Redis supports operations that include appending values to a string, pushing elements to lists, unions, etc. These features make Redis a popular choice when deciding between the many key-item databases. Redis achieves its performance benefits by working with in-memory datasets. Datasets can be persisted to disk by either occasionally saving them to disk or logging any executed commands.
For many of the reasons listed above, Redis is mostly used for storing in-memory data structures, which happens often in caching and messaging system. Its features make Redis a popular choice when deciding between the many key-item databases. Its flexibility and atomic operations separate Redis from the others. For a more detailed explanation of Redis, refer to their site.
Features of Key-Value Databases
In an earlier post, the benefits of key-value stores were briefly mentioned, which include consistency and flexibility benefits. Specifically, each key doesn't care what data is stored as their values. The values can be JSON, XML, text, etc. The structure of the data model is flexible.
The CAP Theorem implies relational databases ensure strong consistency, which means any reads sent to a relational database will always return the most recently written value. Strong consistency is simpler to achieve with relational databases, since it typically consists of a single node.
On the other hand, key-value databases ensure eventual consistency. Recall, if two reads happen after a write in a distributed system, they may access data from two different nodes. Eventual consistency implies those reads will receive the same values shortly after the write. However, eventual consistency also implies those reads may not receive the same values if the reads happen too soon after the write. In this scenario, replica nodes need more time to receive the most-recent value written to the master node.
Key-values databases support workarounds to increase consistency, but some of these solutions decrease write performance. One approach for improving on consistency and write tolerance involves the use of a quorum. Quorums involve setting a replication factor, which tolerates nodes being down for write operations.
As stated previously, key-value stores can only be queried via their key. This constraint is one of the reasons for their excellent performance, but may be problematic if we don't know the key. Therefore, there is an important design consideration that needs to be taken when creating the keys.
Lastly, many key-value databases are scalable using sharding. Sharding introduces its own of issues involving problems with availability and complexity.
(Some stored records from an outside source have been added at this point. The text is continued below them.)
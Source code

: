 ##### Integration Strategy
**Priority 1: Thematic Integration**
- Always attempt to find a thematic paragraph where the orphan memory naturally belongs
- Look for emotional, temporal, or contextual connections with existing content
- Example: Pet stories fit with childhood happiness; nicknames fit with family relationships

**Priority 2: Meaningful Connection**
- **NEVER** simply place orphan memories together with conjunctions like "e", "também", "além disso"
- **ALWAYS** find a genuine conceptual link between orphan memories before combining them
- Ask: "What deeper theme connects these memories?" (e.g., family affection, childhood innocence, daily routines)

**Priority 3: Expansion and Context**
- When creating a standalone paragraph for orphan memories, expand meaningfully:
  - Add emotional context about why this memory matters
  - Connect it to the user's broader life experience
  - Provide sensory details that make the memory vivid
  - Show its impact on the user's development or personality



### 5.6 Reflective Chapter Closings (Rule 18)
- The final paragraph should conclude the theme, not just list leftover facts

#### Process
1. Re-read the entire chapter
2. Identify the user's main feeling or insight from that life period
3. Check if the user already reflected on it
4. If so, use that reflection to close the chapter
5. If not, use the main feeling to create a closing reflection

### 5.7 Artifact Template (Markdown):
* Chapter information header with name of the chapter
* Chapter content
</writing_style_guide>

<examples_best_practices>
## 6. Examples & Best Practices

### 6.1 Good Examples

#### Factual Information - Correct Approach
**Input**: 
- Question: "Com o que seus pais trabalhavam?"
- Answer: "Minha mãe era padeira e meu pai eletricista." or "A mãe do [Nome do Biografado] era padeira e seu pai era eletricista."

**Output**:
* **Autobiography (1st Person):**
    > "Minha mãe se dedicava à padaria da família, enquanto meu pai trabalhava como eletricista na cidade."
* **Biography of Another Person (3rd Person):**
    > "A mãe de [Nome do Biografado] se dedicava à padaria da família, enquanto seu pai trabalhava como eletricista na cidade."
However, these tradeoffs can be tuned using a parameter representing the number of node failures.
Using Key-Value Databases
The table below outlines a few particular use cases for key-value databases. In particular, these key-value databases use Redis and Riak as representatives of the use cases. However, these two key-value stores have their own separate use cases from each other. Read more details about the Redis use cases in the Redis docs, and Riak use cases in the Riak docs. For more details about individual use cases, refer to the NoSQL Distilled text.
Use-Case | Good or Bad? |
---|---|
Session caching | Good |
User profiles | Good |
Configurations | Good |
Shopping carts | Good |
Relationships | Bad |
Multioperation requests | Bad |
Querying by values | Bad |
Operations applied to many keys | Bad |